É engraçado como criança tem medo do primeiro dia na escola. É como se nunca mais fosse ver os pais. É como se aquela manhã ou tarde fosse ser eterna. É como se todos na escolinha fossem monstros que vão tratá-la mal. É como se todas as outras crianças estivessem olhando e criticando cada movimento seu e cada milímetro de sua aparência. É como se toda a proteção dos pais fosse perdida naquele momento e a criança estivesse vulnerável a tudo de ruim que existe no mundo. É como se os pais não se importassem em deixá-la vulnerável.

Conforme o tempo se passa, surgem diversas outras situações semelhantes: A primeira vez que os pais nos deixam sozinhos em casa; a primeira vez que saímos sozinhos de casa; a primeira vez que andamos sozinhos de ônibus… Em algumas dessas situações a sensação de independência que aprendemos a desejar, nos alivia em parte da sensação de não estar sob proteção. Talvez estes exemplos não estejam tão próximos do primeiro. Contudo, há situações na vida em que realmente nos sentimos novamente desamparados. É quando nem a liberdade nos consola.

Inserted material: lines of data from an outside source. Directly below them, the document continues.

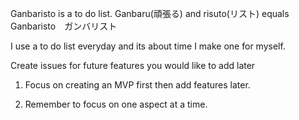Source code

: Ganbaristo is a to do list. Ganbaru(頑張る) and risuto(リスト) equals Ganbaristo　ガンバリスト

I use a to do list everyday and its about time I make one for myself.

Create issues for future features you would like to add later

1. Focus on creating an MVP first then add features later.


2. Remember to focus on one aspect at a time.   
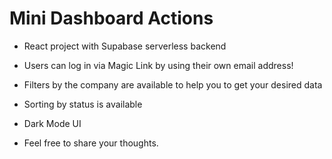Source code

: # Mini Dashboard Actions

- React project with Supabase serverless backend
- Users can log in via Magic Link by using their own email address!
- Filters by the company are available to help you to get your desired data
- Sorting by status is available
- Dark Mode UI

- Feel free to share your thoughts.
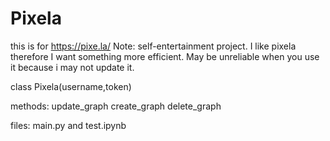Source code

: # Pixela
this is for https://pixe.la/
Note: self-entertainment project. I like pixela therefore I want something more efficient. May be unreliable when you use it because i may not update it.

class Pixela(username,token)

methods:
update_graph
create_graph
delete_graph

files:
main.py and test.ipynb
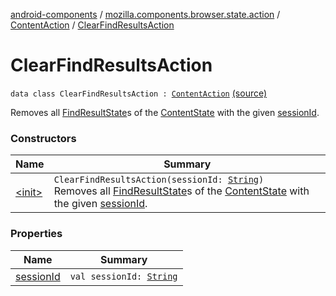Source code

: [android-components](../../../index.md) / [mozilla.components.browser.state.action](../../index.md) / [ContentAction](../index.md) / [ClearFindResultsAction](./index.md)

# ClearFindResultsAction

`data class ClearFindResultsAction : `[`ContentAction`](../index.md) [(source)](https://github.com/mozilla-mobile/android-components/blob/master/components/browser/state/src/main/java/mozilla/components/browser/state/action/BrowserAction.kt#L233)

Removes all [FindResultState](../../../mozilla.components.browser.state.state.content/-find-result-state/index.md)s of the [ContentState](../../../mozilla.components.browser.state.state/-content-state/index.md) with the given [sessionId](session-id.md).

### Constructors

| Name | Summary |
|---|---|
| [&lt;init&gt;](-init-.md) | `ClearFindResultsAction(sessionId: `[`String`](https://kotlinlang.org/api/latest/jvm/stdlib/kotlin/-string/index.html)`)`<br>Removes all [FindResultState](../../../mozilla.components.browser.state.state.content/-find-result-state/index.md)s of the [ContentState](../../../mozilla.components.browser.state.state/-content-state/index.md) with the given [sessionId](session-id.md). |

### Properties

| Name | Summary |
|---|---|
| [sessionId](session-id.md) | `val sessionId: `[`String`](https://kotlinlang.org/api/latest/jvm/stdlib/kotlin/-string/index.html) |
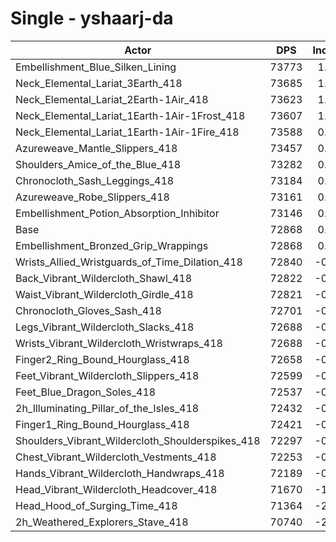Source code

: # Single - yshaarj-da
| Actor | DPS | Increase |
|---|:---:|:---:|
|Embellishment_Blue_Silken_Lining|73773|1.24%|
|Neck_Elemental_Lariat_3Earth_418|73685|1.12%|
|Neck_Elemental_Lariat_2Earth-1Air_418|73623|1.04%|
|Neck_Elemental_Lariat_1Earth-1Air-1Frost_418|73607|1.01%|
|Neck_Elemental_Lariat_1Earth-1Air-1Fire_418|73588|0.99%|
|Azureweave_Mantle_Slippers_418|73457|0.81%|
|Shoulders_Amice_of_the_Blue_418|73282|0.57%|
|Chronocloth_Sash_Leggings_418|73184|0.43%|
|Azureweave_Robe_Slippers_418|73161|0.40%|
|Embellishment_Potion_Absorption_Inhibitor|73146|0.38%|
|Base|72868|0.00%|
|Embellishment_Bronzed_Grip_Wrappings|72868|0.00%|
|Wrists_Allied_Wristguards_of_Time_Dilation_418|72840|-0.04%|
|Back_Vibrant_Wildercloth_Shawl_418|72822|-0.06%|
|Waist_Vibrant_Wildercloth_Girdle_418|72821|-0.06%|
|Chronocloth_Gloves_Sash_418|72701|-0.23%|
|Legs_Vibrant_Wildercloth_Slacks_418|72688|-0.25%|
|Wrists_Vibrant_Wildercloth_Wristwraps_418|72688|-0.25%|
|Finger2_Ring_Bound_Hourglass_418|72658|-0.29%|
|Feet_Vibrant_Wildercloth_Slippers_418|72599|-0.37%|
|Feet_Blue_Dragon_Soles_418|72537|-0.45%|
|2h_Illuminating_Pillar_of_the_Isles_418|72432|-0.60%|
|Finger1_Ring_Bound_Hourglass_418|72421|-0.61%|
|Shoulders_Vibrant_Wildercloth_Shoulderspikes_418|72297|-0.78%|
|Chest_Vibrant_Wildercloth_Vestments_418|72253|-0.84%|
|Hands_Vibrant_Wildercloth_Handwraps_418|72189|-0.93%|
|Head_Vibrant_Wildercloth_Headcover_418|71670|-1.64%|
|Head_Hood_of_Surging_Time_418|71364|-2.06%|
|2h_Weathered_Explorers_Stave_418|70740|-2.92%|
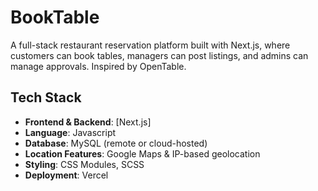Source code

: # BookTable

A full-stack restaurant reservation platform built with Next.js, where customers can book tables, managers can post listings, and admins can manage approvals. Inspired by OpenTable.

## Tech Stack

- **Frontend & Backend**: [Next.js]
- **Language**: Javascript
- **Database**: MySQL (remote or cloud-hosted)
- **Location Features**: Google Maps & IP-based geolocation
- **Styling**: CSS Modules, SCSS
- **Deployment**: Vercel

Para alguns é mais fácil fazer amizade com os coleguinhas de classe e logo perder o medo da tia. Para alguns é mais fácil perder a vergonha de ir à padaria sozinho e pedir ao moço R$ 0,75 de pão francês e R$ 0,25 de pão doce. Para alguns é mais fácil mudar de escola e se acostumar com a nova turma. Assim como, para alguns será mais difícil se acostumar com a idéia de ter que morar sozinho, casar, ou passar a semana estudando e só voltar pra casa no fim de semana.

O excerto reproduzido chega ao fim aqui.